Peter Bradshaw 

The Painted Bird review – gruelling descent into the hell of wartime

The story of a young Jewish boy’s odyssey through occupied Poland during the second world war is filled with almost unimaginable horror
  
  

Relentless brutality … The Painted Bird.
Relentless brutality … The Painted Bird. Photograph: IFC Films/AP

Czech film-maker Václav Marhoul has created a monochrome epic of anguish set in wartime Poland: a gruelling odyssey of almost unimaginable horror, featuring – but not limited to – violence, disfigurement, bestiality and rape. This had audiences groping blindly for the exits at last year’s Venice film festival, and there can’t be many movies whose closing credits want to reassure you not only that no animals were harmed, but that adult body doubles were used for sex scenes involving children. It is surely intended to echo Elim Klimov’s harrowing war movie Come and See from 1985, whose star Alexei Kravechenko is given a cameo here as a fiercely partisan Red Army commander.

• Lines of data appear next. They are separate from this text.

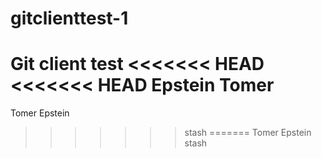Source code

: gitclienttest-1
=============

Git client test
<<<<<<< HEAD
<<<<<<< HEAD
Epstein Tomer
=======
Tomer Epstein
>>>>>>> stash
=======
Tomer Epstein
>>>>>>> stash
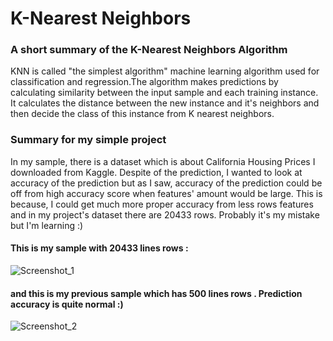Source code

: # K-Nearest Neighbors
### A short summary of the K-Nearest Neighbors Algorithm
KNN is called "the simplest algorithm" machine learning algorithm used for classification and regression.The algorithm makes predictions by calculating similarity between the input sample and each training instance. It calculates the distance between the new instance and it's neighbors and then decide the class of this instance from K nearest neighbors.

### Summary for my simple project
In my sample, there is a dataset which is about California Housing Prices I downloaded from Kaggle. Despite of the prediction, I wanted to look at accuracy of the prediction but as I saw, accuracy of the prediction could be off from high accuracy score when features' amount would be large. This is because, I could get much more proper accuracy from less rows features and in my project's dataset there are 20433 rows. Probably it's my mistake but I'm learning :)

#### This is my sample with 20433 lines rows : 

![Screenshot_1](https://user-images.githubusercontent.com/44119225/103572495-bb2d9e00-4edd-11eb-8b44-713e2679c33d.jpg)

#### and this is my previous sample which has 500 lines rows . Prediction accuracy is quite normal :)

![Screenshot_2](https://user-images.githubusercontent.com/44119225/103572709-1495cd00-4ede-11eb-94c2-0037a2b25894.jpg)

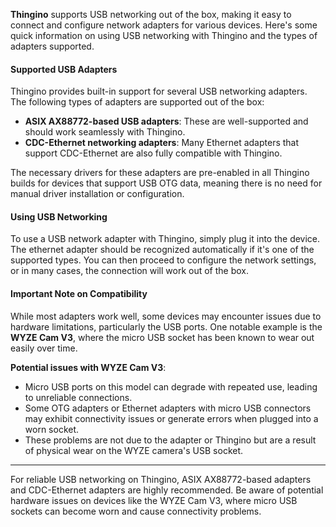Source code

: **Thingino** supports USB networking out of the box, making it easy to connect and configure network adapters for various devices. Here's some quick information on using USB networking with Thingino and the types of adapters supported.

#### Supported USB Adapters

Thingino provides built-in support for several USB networking adapters. The following types of adapters are supported out of the box:

- **ASIX AX88772-based USB adapters**: These are well-supported and should work seamlessly with Thingino.
- **CDC-Ethernet networking adapters**: Many Ethernet adapters that support CDC-Ethernet are also fully compatible with Thingino.

The necessary drivers for these adapters are pre-enabled in all Thingino builds for devices that support USB OTG data, meaning there is no need for manual driver installation or configuration.

#### Using USB Networking

To use a USB network adapter with Thingino, simply plug it into the device. The ethernet adapter should be recognized automatically if it's one of the supported types. You can then proceed to configure the network settings, or in many cases, the connection will work out of the box.

#### Important Note on Compatibility

While most adapters work well, some devices may encounter issues due to hardware limitations, particularly the USB ports. One notable example is the **WYZE Cam V3**, where the micro USB socket has been known to wear out easily over time.

**Potential issues with WYZE Cam V3**:
- Micro USB ports on this model can degrade with repeated use, leading to unreliable connections.
- Some OTG adapters or Ethernet adapters with micro USB connectors may exhibit connectivity issues or generate errors when plugged into a worn socket.
- These problems are not due to the adapter or Thingino but are a result of physical wear on the WYZE camera's USB socket.

---

For reliable USB networking on Thingino, ASIX AX88772-based adapters and CDC-Ethernet adapters are highly recommended. Be aware of potential hardware issues on devices like the WYZE Cam V3, where micro USB sockets can become worn and cause connectivity problems.

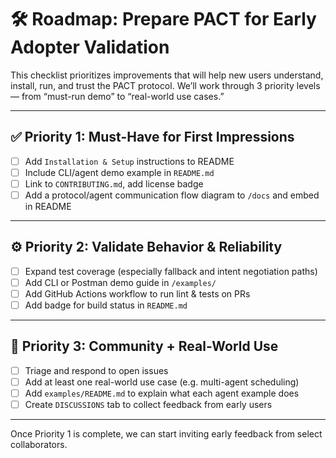 # 🛠️ Roadmap: Prepare PACT for Early Adopter Validation

This checklist prioritizes improvements that will help new users understand, install, run, and trust the PACT protocol. We’ll work through 3 priority levels — from “must-run demo” to “real-world use cases.”

---

## ✅ Priority 1: Must-Have for First Impressions
- [ ] Add `Installation & Setup` instructions to README
- [ ] Include CLI/agent demo example in `README.md`
- [ ] Link to `CONTRIBUTING.md`, add license badge
- [ ] Add a protocol/agent communication flow diagram to `/docs` and embed in README

---

## ⚙️ Priority 2: Validate Behavior & Reliability
- [ ] Expand test coverage (especially fallback and intent negotiation paths)
- [ ] Add CLI or Postman demo guide in `/examples/`
- [ ] Add GitHub Actions workflow to run lint & tests on PRs
- [ ] Add badge for build status in `README.md`

---

## 🌱 Priority 3: Community + Real-World Use
- [ ] Triage and respond to open issues
- [ ] Add at least one real-world use case (e.g. multi-agent scheduling)
- [ ] Add `examples/README.md` to explain what each agent example does
- [ ] Create `DISCUSSIONS` tab to collect feedback from early users

---

Once Priority 1 is complete, we can start inviting early feedback from select collaborators.
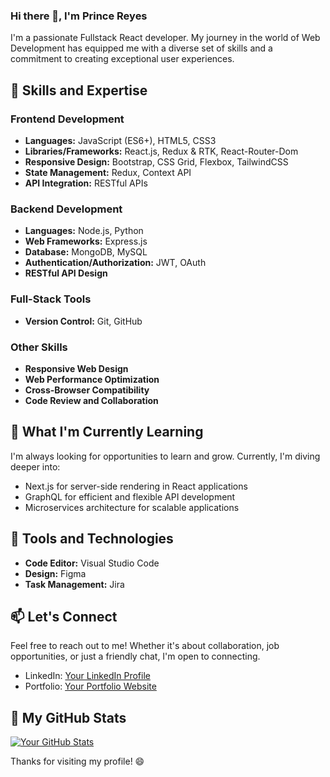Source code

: ### Hi there 👋, I'm Prince Reyes

I'm a passionate Fullstack React developer. My journey in the world of Web Development has equipped me with a diverse set of skills and a commitment to creating exceptional user experiences.

## 🚀 Skills and Expertise

### Frontend Development
- **Languages:** JavaScript (ES6+), HTML5, CSS3
- **Libraries/Frameworks:** React.js, Redux & RTK, React-Router-Dom
- **Responsive Design:** Bootstrap, CSS Grid, Flexbox, TailwindCSS
- **State Management:** Redux, Context API
- **API Integration:** RESTful APIs

### Backend Development
- **Languages:** Node.js, Python
- **Web Frameworks:** Express.js
- **Database:** MongoDB, MySQL
- **Authentication/Authorization:** JWT, OAuth
- **RESTful API Design**

### Full-Stack Tools
- **Version Control:** Git, GitHub


### Other Skills
- **Responsive Web Design**
- **Web Performance Optimization**
- **Cross-Browser Compatibility**
- **Code Review and Collaboration**

## 🌱 What I'm Currently Learning
I'm always looking for opportunities to learn and grow. Currently, I'm diving deeper into:
- Next.js for server-side rendering in React applications
- GraphQL for efficient and flexible API development
- Microservices architecture for scalable applications

## 🔧 Tools and Technologies
- **Code Editor:** Visual Studio Code
- **Design:** Figma
- **Task Management:** Jira

## 📫 Let's Connect
Feel free to reach out to me! Whether it's about collaboration, job opportunities, or just a friendly chat, I'm open to connecting.
- LinkedIn: [Your LinkedIn Profile](https://www.linkedin.com/in/reyesprince/)
- Portfolio: [Your Portfolio Website](https://portfolio-reyesprince31.vercel.app/)

## 🎯 My GitHub Stats
[![Your GitHub Stats](https://github-readme-stats.vercel.app/api?username=your-username&show_icons=true&hide=issues)](https://github.com/your-username)

<!-- Optional: Add additional sections like projects, blog posts, or languages and tools you use. -->

Thanks for visiting my profile! 😄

It is based on the 1965 novel and succès de scandale by the Polish-American author Jerzy Kosiński, whose later political satire Being There was famously filmed by Hal Ashby, with Peter Sellers as the gardener whose bland platitudes are mistaken for visionary insights. The Painted Bird is the story of a young Jewish boy in occupied Poland who becomes a survivor-refugee when his parents are taken away to the concentration camps, but who is to find paranoid resentment and antisemitism wherever he goes and is the intimate witness to violence and the degradation of the nation’s soul.

Kosiński was himself a kind of itinerant Jewish orphan in Polish Catholic households after the Nazis arrived (much like his friend Roman Polanski) although he appears to have been relatively well treated by people in Poland who were outraged at the sneaky and sensational implication that all this was closely based on fact.

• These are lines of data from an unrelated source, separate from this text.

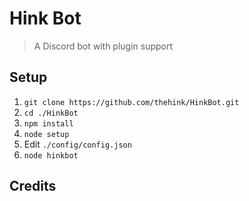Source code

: # Hink Bot
> A Discord bot with plugin support

## Setup
1. `git clone https://github.com/thehink/HinkBot.git`
1. `cd ./HinkBot`
1. `npm install`
1. `node setup`
1. Edit `./config/config.json`
1. `node hinkbot`


## Credits
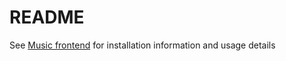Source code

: # README

See [Music frontend](https://github.com/Aiannn/Music_frontend) for installation information and usage details
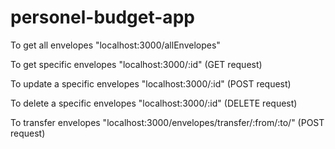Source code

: # personel-budget-app

To get all envelopes "localhost:3000/allEnvelopes"

To get specific envelopes "localhost:3000/:id" (GET request)

To update a specific envelopes "localhost:3000/:id" (POST request)

To delete a specific envelopes "localhost:3000/:id" (DELETE request)

To transfer envelopes "localhost:3000/envelopes/transfer/:from/:to/" (POST request)
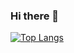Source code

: ### Hi there 👋

[![Top Langs](https://github-readme-stats.vercel.app/api/top-langs/?username=porfidev)](https://porfi.dev)


<!--START_SECTION:waka-->
<!--END_SECTION:waka-->


<!--
**porfidev/porfidev** is a ✨ _special_ ✨ repository because its `README.md` (this file) appears on your GitHub profile.

Here are some ideas to get you started:

- 🔭 I’m currently working on ...
- 🌱 I’m currently learning ...
- 👯 I’m looking to collaborate on ...
- 🤔 I’m looking for help with ...
- 💬 Ask me about ...
- 📫 How to reach me: ...
- 😄 Pronouns: ...
- ⚡ Fun fact: ...
-->
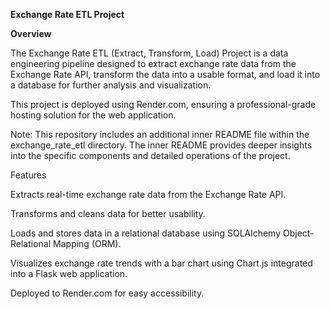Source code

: **Exchange Rate ETL Project**

**Overview**

The Exchange Rate ETL (Extract, Transform, Load) Project is a data engineering pipeline designed to extract exchange rate data from the Exchange Rate API, transform the data into a usable format, and load it into a database for further analysis and visualization.

This project is deployed using Render.com, ensuring a professional-grade hosting solution for the web application.

Note: This repository includes an additional inner README file within the exchange_rate_etl directory. The inner README provides deeper insights into the specific components and detailed operations of the project.

Features

Extracts real-time exchange rate data from the Exchange Rate API.

Transforms and cleans data for better usability.

Loads and stores data in a relational database using SQLAlchemy Object-Relational Mapping (ORM).

Visualizes exchange rate trends with a bar chart using Chart.js integrated into a Flask web application.

Deployed to Render.com for easy accessibility.
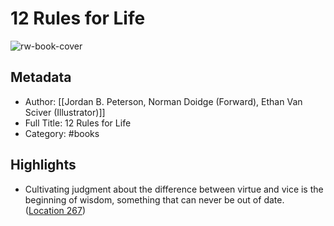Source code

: # 12 Rules for Life

![rw-book-cover](https://images-na.ssl-images-amazon.com/images/I/41xrGjLlM0L._SL200_.jpg)

## Metadata
- Author: [[Jordan B. Peterson, Norman Doidge (Forward), Ethan Van Sciver (Illustrator)]]
- Full Title: 12 Rules for Life
- Category: #books

## Highlights
- Cultivating judgment about the difference between virtue and vice is the beginning of wisdom, something that can never be out of date. ([Location 267](https://readwise.io/to_kindle?action=open&asin=B01FPGY5T0&location=267))
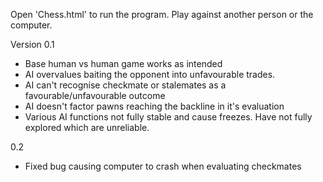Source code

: Open 'Chess.html' to run the program.
Play against another person or the computer. 

Version 0.1
- Base human vs human game works as intended
- AI overvalues baiting the opponent into unfavourable trades.
- AI can't recognise checkmate or stalemates as a favourable/unfavourable outcome
- AI doesn't factor pawns reaching the backline in it's evaluation
- Various AI functions not fully stable and cause freezes. Have not fully explored which are unreliable. 

0.2

- Fixed bug causing computer to crash when evaluating checkmates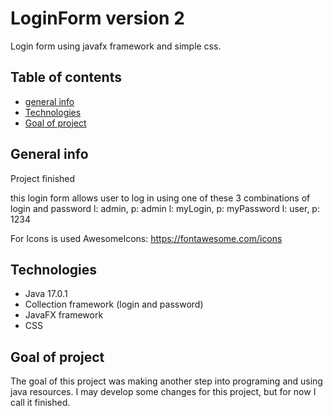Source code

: 
# LoginForm version 2
Login form using javafx framework and simple css.

## Table of contents

* [general info](#general-info)
* [Technologies](#technologies)
* [Goal of project](#goal-of-project)

## General info
Project finished

this login form allows user to log in using one of these 3 combinations of login and password
l: admin, p: admin
l: myLogin, p: myPassword
l: user, p: 1234

For Icons is used AwesomeIcons:
https://fontawesome.com/icons

## Technologies

* Java 17.0.1
* Collection framework (login and password)
* JavaFX framework
* CSS 

## Goal of project

The goal of this project was making another step into programing and using java resources.
I may develop some changes for this project, but for now I call it finished.
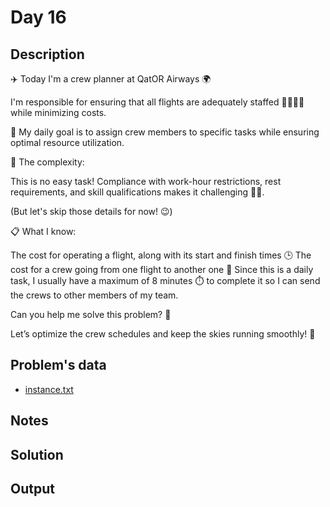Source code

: # Day 16

## Description
✈️ Today I'm a crew planner at QatOR Airways 🌍

I'm responsible for ensuring that all flights are adequately staffed 🧑‍✈️👩‍✈️ while minimizing costs.

🎯 My daily goal is to assign crew members to specific tasks while ensuring optimal resource utilization.

🚧 The complexity:

This is no easy task! Compliance with work-hour restrictions, rest requirements, and skill qualifications makes it challenging 😵‍💫.

(But let's skip those details for now! 😉)

📋 What I know:

The cost for operating a flight, along with its start and finish times 🕒
The cost for a crew going from one flight to another one 🚖
Since this is a daily task, I usually have a maximum of 8 minutes ⏱️ to complete it so I can send the crews to other members of my team.

Can you help me solve this problem? 🧩

Let’s optimize the crew schedules and keep the skies running smoothly! 🛫

## Problem's data
* [instance.txt](./instance.txt)

## Notes

## Solution

## Output
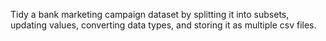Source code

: Tidy a bank marketing campaign dataset by splitting it into subsets, updating values, converting data types, and storing it as multiple csv files.

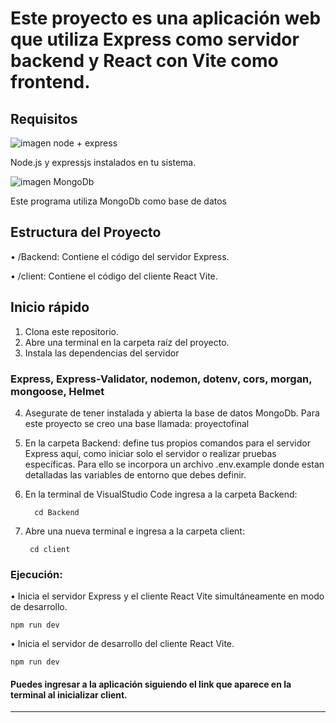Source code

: # Este proyecto es una aplicación web que utiliza Express como servidor backend y React con Vite como frontend.

## Requisitos
![imagen node + express](https://res.cloudinary.com/practicaldev/image/fetch/s--KkScstnJ--/c_imagga_scale,f_auto,fl_progressive,h_420,q_auto,w_1000/https://dev-to-uploads.s3.amazonaws.com/uploads/articles/zojuy79lo3fn3qdt7g6p.png) 
 
 Node.js y expressjs instalados en tu sistema.

![imagen MongoDb](https://miro.medium.com/v2/resize:fit:512/1*doAg1_fMQKWFoub-6gwUiQ.png)

 Este programa utiliza MongoDb como base de datos

## Estructura del Proyecto
•	/Backend: Contiene el código del servidor Express.

•	/client: Contiene el código del cliente React Vite.

## Inicio rápido
1.	Clona este repositorio.
2.	Abre una terminal en la carpeta raíz del proyecto.
3.	Instala las dependencias del servidor 
### Express, Express-Validator, nodemon, dotenv, cors, morgan, mongoose, Helmet 
4. Asegurate de tener instalada y abierta la base de datos MongoDb. Para este proyecto se creo una base llamada: proyectofinal
5.	En la carpeta Backend: define tus propios comandos para el servidor Express aquí, como iniciar solo el servidor o realizar pruebas específicas. Para ello se incorpora un archivo .env.example donde estan detalladas las variables de entorno que debes definir.

6. En la terminal de VisualStudio Code ingresa a la carpeta Backend:
       
         cd Backend



7.	Abre una nueva terminal e ingresa a la carpeta client:
      
         cd client
 
      

### Ejecución:
•	 Inicia el servidor Express y el cliente React Vite simultáneamente en modo de desarrollo.

    npm run dev

•	Inicia el servidor de desarrollo del cliente React Vite.

    npm run dev




#### Puedes ingresar a la aplicación siguiendo el link que aparece en la terminal al inicializar client.



________________________________________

Petr Kotlár plays a young Jewish boy who remains mute throughout the film and only reveals his name by painting it on a train window’s condensation at the very end. The elderly woman with whom he is billeted dies and the boy runs away, at first bought as a virtual slave by a healer who considers that this boy must be a “vampire” and therefore of some supernatural assistance to her. The boy runs away from her and everyone else and is to find non-hospitality with all the other gargoyles, including a crazed miller, played – worryingly – by Udo Kier. He is shown some kindness by a German soldier (Stellan Skarsgård) and by a Soviet Red Army officer (Barry Pepper) and also by a kindly, naive priest, played by Harvey Keitel, who allows him to become an altar boy, but is persuaded by a certain shifty parishioner and distiller of illicit hooch, played by Julian Sands, to let him foster the child at his home – and this man is a paedophile. Later, the boy will be abused by a woman, too (Julia Valentova).

The title comes from an experiment shown to the boy by one of his antisemitic jailer-hosts – a man who traps and sells songbirds. He paints the feathers of one bird white, releases it and they watch as all the other birds turn on it and attack with Hitchcockian malice, until the painted bird drops dead from the sky: this is what happens to minorities like Jews. In some ways, the boy himself is a lightning rod for all the fear and rage and shock convulsing Poland after the invasion. They will not forgive his suffering, his loneliness, his vulnerability; they resent his tacit demand for charity from them, and it takes little to convert their unease into bigotry and spite. The boy really does bring the “bad luck” that Kier’s sinister miller fears: he is a Typhoid Mary of bad luck, or rather he brings out the curse that was already there.

Using a child to present the horror reminded me a little of Grass’s The Tin Drum. It’s a way of foregrounding the nightmare and the shock with absolute immediacy; the child gives the film-maker licence to astonish and stun. A child’s eyes appear to give you unmediated access to an unvarnished, grisly truth that has not yet been explained – or condemned – by adult minds. But in another way, I have to admit to being unsure about the way that the violence and the horror are almost eroticised. The Painted Bird is a brutal kind of ordeal, but eerie, unearthly and even beautiful sometimes: a bad dream that leaks into waking reality.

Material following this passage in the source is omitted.